The only house party I’ve been to are the kinds that serve Cheetos as hors d’oeuvres, use red Solo cups, and offer an aperitif in the form of cheap keg beer. I mean, I’ve been to parties, sure. And dinner parties, but house parties conjure up visions of my college days.
“Should I grab some paper to take notes?”
“Oh. No.” She waves my offer away. “McCain will have it all under control, along with Chrissy. They know the form of old. Holly, I just wanted to say that I appreciate all your help, taking on extra work, helping with the boys, and so on.”
“Honestly, it’s my pleasure. They’re such great kids, and they’re going to grow to be the best kind of men.” Maybe I should’ve kept that to myself as her eyes fill with tears almost immediately. “I’m sorry, I didn’t mean to—”
“No.” She dabs at the corner of her eye. “Thank you. That means a lot to me.”
“It’s only the truth.” I shrug a little uncomfortably, suddenly wishing I had a little of Isla’s poise and dignity as she leans forward, setting the cup and saucer onto the coffee table.
“With the castle closed, you’ll have the weekend to yourself.”
Which is the polite way of saying I’m not wanted, I think cynically.
“Would you like me to move back into the cottage?” Urgh, please say no.
“There’s no need for that,” she replies evenly.
“You won’t need the room for your guests?”
“What do you think?” Her eyes twinkle with mirth.
“That you have space for a battalion or two,” I reply, “but—”
“The battalion will be housed, and you will keep your room in the family apartments. Feel free to come and go as you please. Perhaps you’d like to join the party for dinner on Friday night? Meet some of Hollywood’s leading lights?”
“That’s very kind of you, but”—that sounds like a nightmare evening— “I already have plans.” I’m hardly a seasoned fancy dinner party guest. I mean, I’m not exactly a heathen, and I know a fork is supposed to be held in your left hand, but what fork do you eat souffle with? Or do you eat it with a spoon? I’ve examined the table setting in the formal dining room, the one set out for the tourists. The amount of china, silver, and glassware was enough to create an anxiety spike. So, nope! Nope, thank you! “But thank you for the invite.”

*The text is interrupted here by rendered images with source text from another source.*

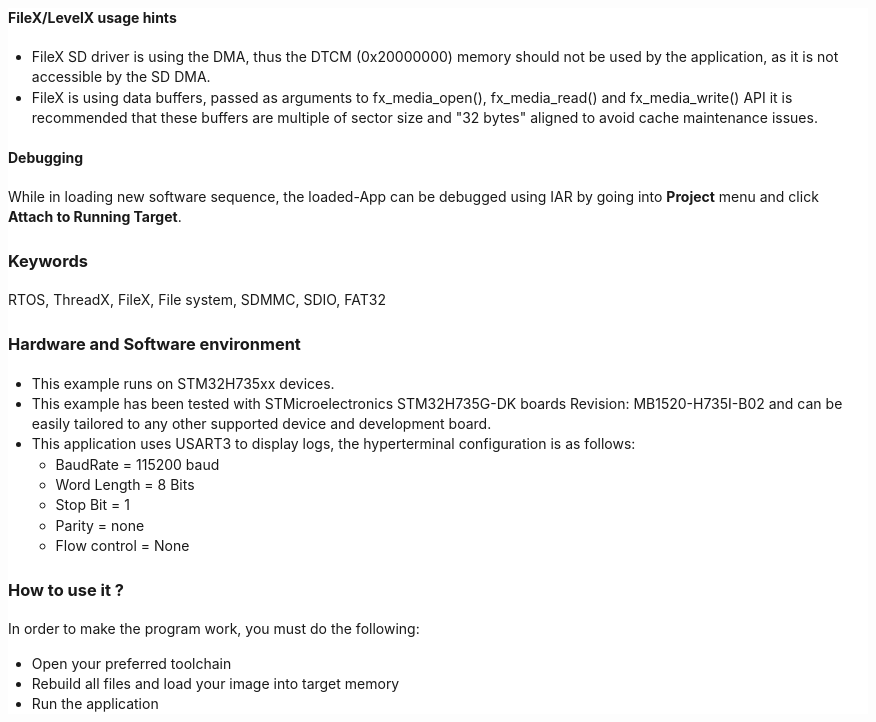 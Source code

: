 
#### <b>FileX/LevelX usage hints</b>

- FileX SD driver is using the DMA, thus the DTCM (0x20000000) memory should not be used by the application, as it is not accessible by the SD DMA.
- FileX is using data buffers, passed as arguments to fx_media_open(), fx_media_read() and fx_media_write() API it is recommended that these buffers are multiple of sector size and "32 bytes" aligned to avoid cache maintenance issues.

#### <b>Debugging</b>

While in loading new software sequence, the loaded-App can be debugged using IAR by going into **Project** menu and click **Attach to Running Target**.

### <b>Keywords</b>

RTOS, ThreadX, FileX, File system, SDMMC, SDIO, FAT32


### <b>Hardware and Software environment</b>

  - This example runs on STM32H735xx devices.
  - This example has been tested with STMicroelectronics STM32H735G-DK boards Revision: MB1520-H735I-B02 and can be easily tailored to any other supported device and development board.
  - This application uses USART3 to display logs, the hyperterminal configuration is as follows:
      - BaudRate = 115200 baud
      - Word Length = 8 Bits
      - Stop Bit = 1
      - Parity = none
      - Flow control = None

###  <b>How to use it ?</b>

In order to make the program work, you must do the following:

  - Open your preferred toolchain
  - Rebuild all files and load your image into target memory
  - Run the application

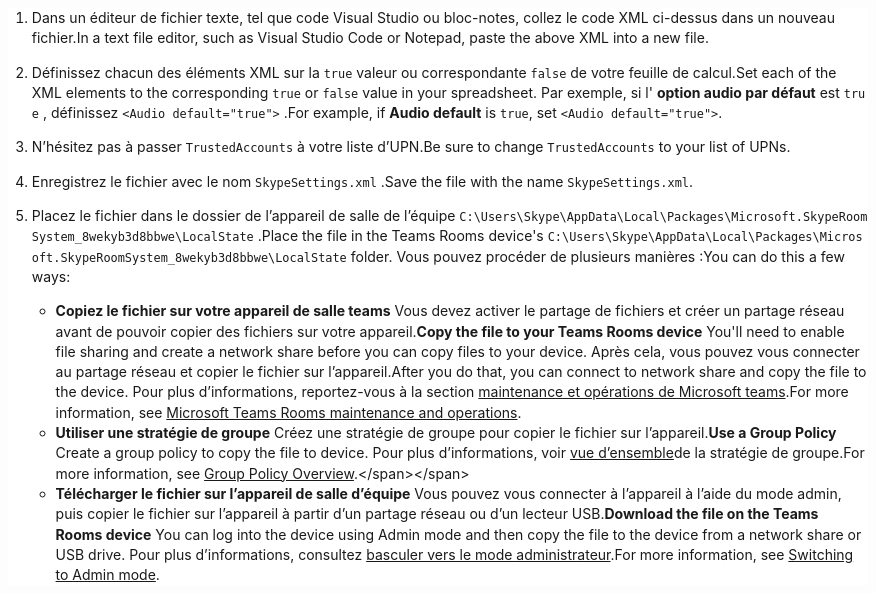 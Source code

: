 1. <span data-ttu-id="0b99f-221">Dans un éditeur de fichier texte, tel que code Visual Studio ou bloc-notes, collez le code XML ci-dessus dans un nouveau fichier.</span><span class="sxs-lookup"><span data-stu-id="0b99f-221">In a text file editor, such as Visual Studio Code or Notepad, paste the above XML into a new file.</span></span>

2. <span data-ttu-id="0b99f-222">Définissez chacun des éléments XML sur la `true` valeur ou correspondante `false` de votre feuille de calcul.</span><span class="sxs-lookup"><span data-stu-id="0b99f-222">Set each of the XML elements to the corresponding `true` or `false` value in your spreadsheet.</span></span> <span data-ttu-id="0b99f-223">Par exemple, si l' **option audio par défaut** est `true` , définissez `<Audio default="true">` .</span><span class="sxs-lookup"><span data-stu-id="0b99f-223">For example, if **Audio default** is `true`, set `<Audio default="true">`.</span></span>

3. <span data-ttu-id="0b99f-224">N’hésitez pas à passer `TrustedAccounts` à votre liste d’UPN.</span><span class="sxs-lookup"><span data-stu-id="0b99f-224">Be sure to change `TrustedAccounts` to your list of UPNs.</span></span>

4. <span data-ttu-id="0b99f-225">Enregistrez le fichier avec le nom `SkypeSettings.xml` .</span><span class="sxs-lookup"><span data-stu-id="0b99f-225">Save the file with the name `SkypeSettings.xml`.</span></span>

5. <span data-ttu-id="0b99f-226">Placez le fichier dans le dossier de l’appareil de salle de l’équipe `C:\Users\Skype\AppData\Local\Packages\Microsoft.SkypeRoomSystem_8wekyb3d8bbwe\LocalState` .</span><span class="sxs-lookup"><span data-stu-id="0b99f-226">Place the file in the Teams Rooms device's `C:\Users\Skype\AppData\Local\Packages\Microsoft.SkypeRoomSystem_8wekyb3d8bbwe\LocalState` folder.</span></span> <span data-ttu-id="0b99f-227">Vous pouvez procéder de plusieurs manières :</span><span class="sxs-lookup"><span data-stu-id="0b99f-227">You can do this a few ways:</span></span>

    - <span data-ttu-id="0b99f-228">**Copiez le fichier sur votre appareil de salle teams** Vous devez activer le partage de fichiers et créer un partage réseau avant de pouvoir copier des fichiers sur votre appareil.</span><span class="sxs-lookup"><span data-stu-id="0b99f-228">**Copy the file to your Teams Rooms device** You'll need to enable file sharing and create a network share before you can copy files to your device.</span></span> <span data-ttu-id="0b99f-229">Après cela, vous pouvez vous connecter au partage réseau et copier le fichier sur l’appareil.</span><span class="sxs-lookup"><span data-stu-id="0b99f-229">After you do that, you can connect to network share and copy the file to the device.</span></span> <span data-ttu-id="0b99f-230">Pour plus d’informations, reportez-vous à la section [maintenance et opérations de Microsoft teams](../rooms/rooms-operations.md).</span><span class="sxs-lookup"><span data-stu-id="0b99f-230">For more information, see [Microsoft Teams Rooms maintenance and operations](../rooms/rooms-operations.md).</span></span>
    - <span data-ttu-id="0b99f-231">**Utiliser une stratégie de groupe** Créez une stratégie de groupe pour copier le fichier sur l’appareil.</span><span class="sxs-lookup"><span data-stu-id="0b99f-231">**Use a Group Policy** Create a group policy to copy the file to device.</span></span> <span data-ttu-id="0b99f-232">Pour plus d’informations, voir [vue d’ensemble](https://docs.microsoft.com/previous-versions/windows/it-pro/windows-server-2012-r2-and-2012/hh831791(v=ws.11))de la stratégie de groupe.</span><span class="sxs-lookup"><span data-stu-id="0b99f-232">For more information, see [Group Policy Overview](https://docs.microsoft.com/previous-versions/windows/it-pro/windows-server-2012-r2-and-2012/hh831791(v=ws.11)).</span></span>
    - <span data-ttu-id="0b99f-233">**Télécharger le fichier sur l’appareil de salle d’équipe** Vous pouvez vous connecter à l’appareil à l’aide du mode admin, puis copier le fichier sur l’appareil à partir d’un partage réseau ou d’un lecteur USB.</span><span class="sxs-lookup"><span data-stu-id="0b99f-233">**Download the file on the Teams Rooms device** You can log into the device using Admin mode and then copy the file to the device from a network share or USB drive.</span></span> <span data-ttu-id="0b99f-234">Pour plus d’informations, consultez [basculer vers le mode administrateur](../rooms/rooms-operations.md#switching-to-admin-mode-and-back-when-the-microsoft-teams-rooms-app-is-running).</span><span class="sxs-lookup"><span data-stu-id="0b99f-234">For more information, see [Switching to Admin mode](../rooms/rooms-operations.md#switching-to-admin-mode-and-back-when-the-microsoft-teams-rooms-app-is-running).</span></span>
     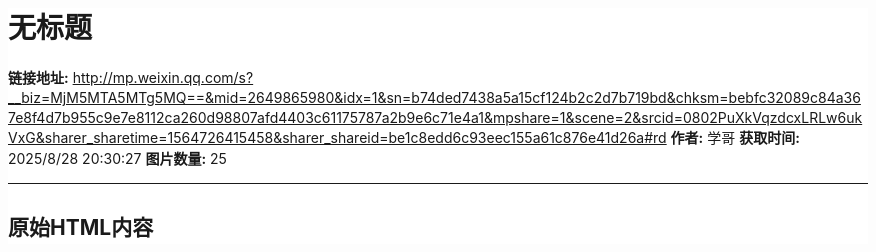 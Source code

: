 # 无标题

**链接地址:** http://mp.weixin.qq.com/s?__biz=MjM5MTA5MTg5MQ==&mid=2649865980&idx=1&sn=b74ded7438a5a15cf124b2c2d7b719bd&chksm=bebfc32089c84a367e8f4d7b955c9e7e8112ca260d98807afd4403c61175787a2b9e6c71e4a1&mpshare=1&scene=2&srcid=0802PuXkVqzdcxLRLw6ukVxG&sharer_sharetime=1564726415458&sharer_shareid=be1c8edd6c93eec155a61c876e41d26a#rd
**作者:** 学哥
**获取时间:** 2025/8/28 20:30:27
**图片数量:** 25

---

## 原始HTML内容
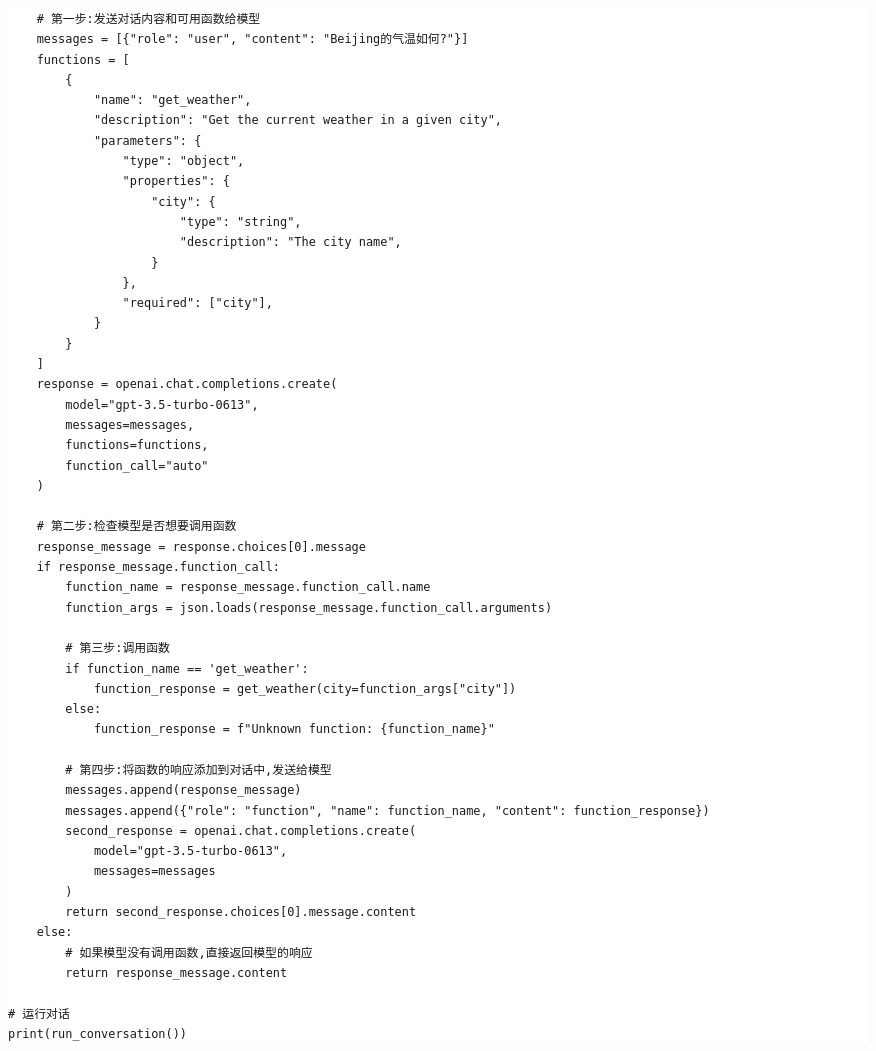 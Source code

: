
 ```plain
    # 第一步:发送对话内容和可用函数给模型
    messages = [{"role": "user", "content": "Beijing的气温如何?"}]
    functions = [
        {
            "name": "get_weather",
            "description": "Get the current weather in a given city",
            "parameters": {
                "type": "object",
                "properties": {
                    "city": {
                        "type": "string",
                        "description": "The city name",
                    }
                },
                "required": ["city"],
            }
        }
    ]
    response = openai.chat.completions.create(
        model="gpt-3.5-turbo-0613",
        messages=messages,
        functions=functions,
        function_call="auto"
    )

    # 第二步:检查模型是否想要调用函数
    response_message = response.choices[0].message
    if response_message.function_call:
        function_name = response_message.function_call.name
        function_args = json.loads(response_message.function_call.arguments)

        # 第三步:调用函数
        if function_name == 'get_weather':
            function_response = get_weather(city=function_args["city"])
        else:
            function_response = f"Unknown function: {function_name}"

        # 第四步:将函数的响应添加到对话中,发送给模型
        messages.append(response_message)
        messages.append({"role": "function", "name": function_name, "content": function_response})
        second_response = openai.chat.completions.create(
            model="gpt-3.5-turbo-0613",
            messages=messages
        )
        return second_response.choices[0].message.content
    else:
        # 如果模型没有调用函数,直接返回模型的响应
        return response_message.content

# 运行对话
print(run_conversation())

```
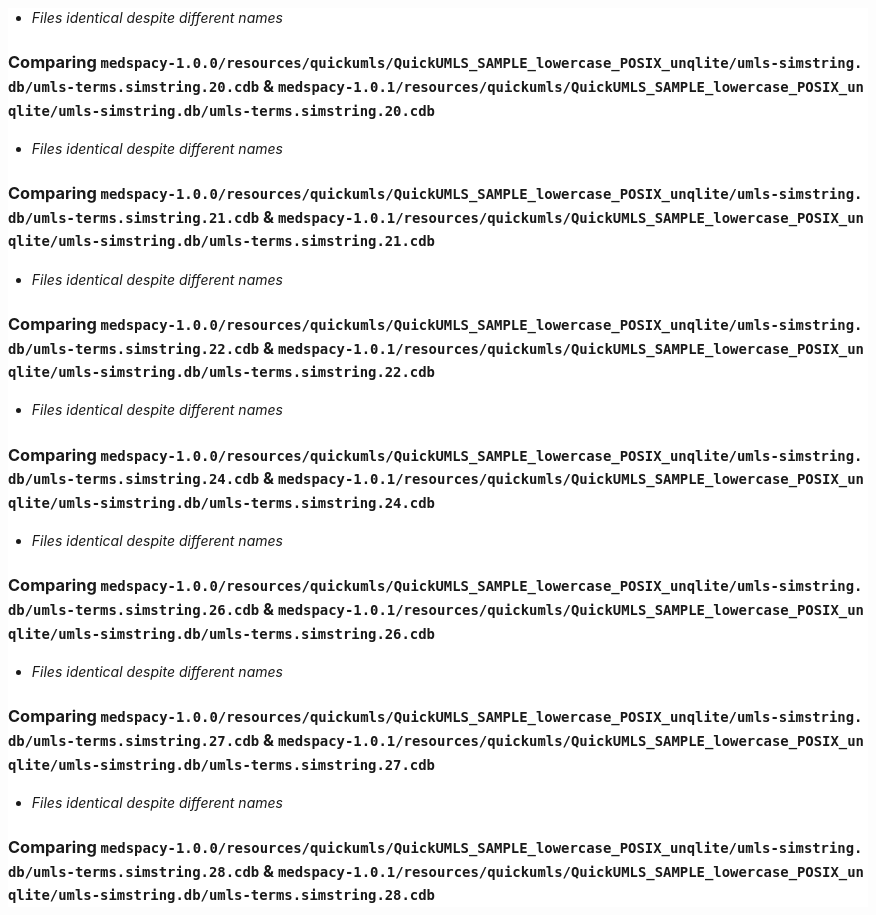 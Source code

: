  * *Files identical despite different names*

### Comparing `medspacy-1.0.0/resources/quickumls/QuickUMLS_SAMPLE_lowercase_POSIX_unqlite/umls-simstring.db/umls-terms.simstring.20.cdb` & `medspacy-1.0.1/resources/quickumls/QuickUMLS_SAMPLE_lowercase_POSIX_unqlite/umls-simstring.db/umls-terms.simstring.20.cdb`

 * *Files identical despite different names*

### Comparing `medspacy-1.0.0/resources/quickumls/QuickUMLS_SAMPLE_lowercase_POSIX_unqlite/umls-simstring.db/umls-terms.simstring.21.cdb` & `medspacy-1.0.1/resources/quickumls/QuickUMLS_SAMPLE_lowercase_POSIX_unqlite/umls-simstring.db/umls-terms.simstring.21.cdb`

 * *Files identical despite different names*

### Comparing `medspacy-1.0.0/resources/quickumls/QuickUMLS_SAMPLE_lowercase_POSIX_unqlite/umls-simstring.db/umls-terms.simstring.22.cdb` & `medspacy-1.0.1/resources/quickumls/QuickUMLS_SAMPLE_lowercase_POSIX_unqlite/umls-simstring.db/umls-terms.simstring.22.cdb`

 * *Files identical despite different names*

### Comparing `medspacy-1.0.0/resources/quickumls/QuickUMLS_SAMPLE_lowercase_POSIX_unqlite/umls-simstring.db/umls-terms.simstring.24.cdb` & `medspacy-1.0.1/resources/quickumls/QuickUMLS_SAMPLE_lowercase_POSIX_unqlite/umls-simstring.db/umls-terms.simstring.24.cdb`

 * *Files identical despite different names*

### Comparing `medspacy-1.0.0/resources/quickumls/QuickUMLS_SAMPLE_lowercase_POSIX_unqlite/umls-simstring.db/umls-terms.simstring.26.cdb` & `medspacy-1.0.1/resources/quickumls/QuickUMLS_SAMPLE_lowercase_POSIX_unqlite/umls-simstring.db/umls-terms.simstring.26.cdb`

 * *Files identical despite different names*

### Comparing `medspacy-1.0.0/resources/quickumls/QuickUMLS_SAMPLE_lowercase_POSIX_unqlite/umls-simstring.db/umls-terms.simstring.27.cdb` & `medspacy-1.0.1/resources/quickumls/QuickUMLS_SAMPLE_lowercase_POSIX_unqlite/umls-simstring.db/umls-terms.simstring.27.cdb`

 * *Files identical despite different names*

### Comparing `medspacy-1.0.0/resources/quickumls/QuickUMLS_SAMPLE_lowercase_POSIX_unqlite/umls-simstring.db/umls-terms.simstring.28.cdb` & `medspacy-1.0.1/resources/quickumls/QuickUMLS_SAMPLE_lowercase_POSIX_unqlite/umls-simstring.db/umls-terms.simstring.28.cdb`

“I completely understand. But if you change your mind, do let McCain know as soon as you can.”
“That’s the butler, right?”
“Yes, though he’s more like Sandy’s sergeant major,” she says with a small laugh. “The boys adore him. And their uncle, of course.”
“And you won’t need my help with them over the weekend?” Say, to hide more damaged heirlooms?
“Thank you, but no. You enjoy your weekend.”
“I’m sure I will.”
“Doing anything interesting?” Her question is accompanied by a smile that seems to say, come on, girl! Spill the tea!
“I might have a date.” My smile is a reflection of hers and comes without the tingle of anticipation I know I should feel. It’s only natural, I tell myself. But it really is time I moved on.
17
Alexander
With my phone in hand, my thumb hovers over my assistant’s number for the second time in as many minutes before I drop it to the arm of the chair. Pressing call would only add selfishness to the list of my shortcomings. Because I wouldn’t be calling to issue him with some task. I’d be demanding Holland Harper’s number before instructing him to clear my schedule. For three months, at least.
Would three months be enough?
I’m sure I could give it my best shot.
Three months of fucking Holland to get her out of my system.
Or die trying. The corner of my mouth hitches because what a way to go.
Of course, it would also work the same the other way around. Three months for Holland to grow heartily sick of me. Three months of staid conversations outside of the bedroom, of her wondering why I’m so withdrawn. Of her tiring of my sullen face and preoccupation of all things not her.
Or three months for us both to fall in love.
In the mirror on the opposite wall, my tiny smile turns cynical. Three months is a relationship shelf life for me. I don’t own my own life. As the thirteenth Duke of Dalforth, I’m wedded to the name, my free time stolen, all thoughts of self growing dusty on a shelf marked self-indulgence, do not touch.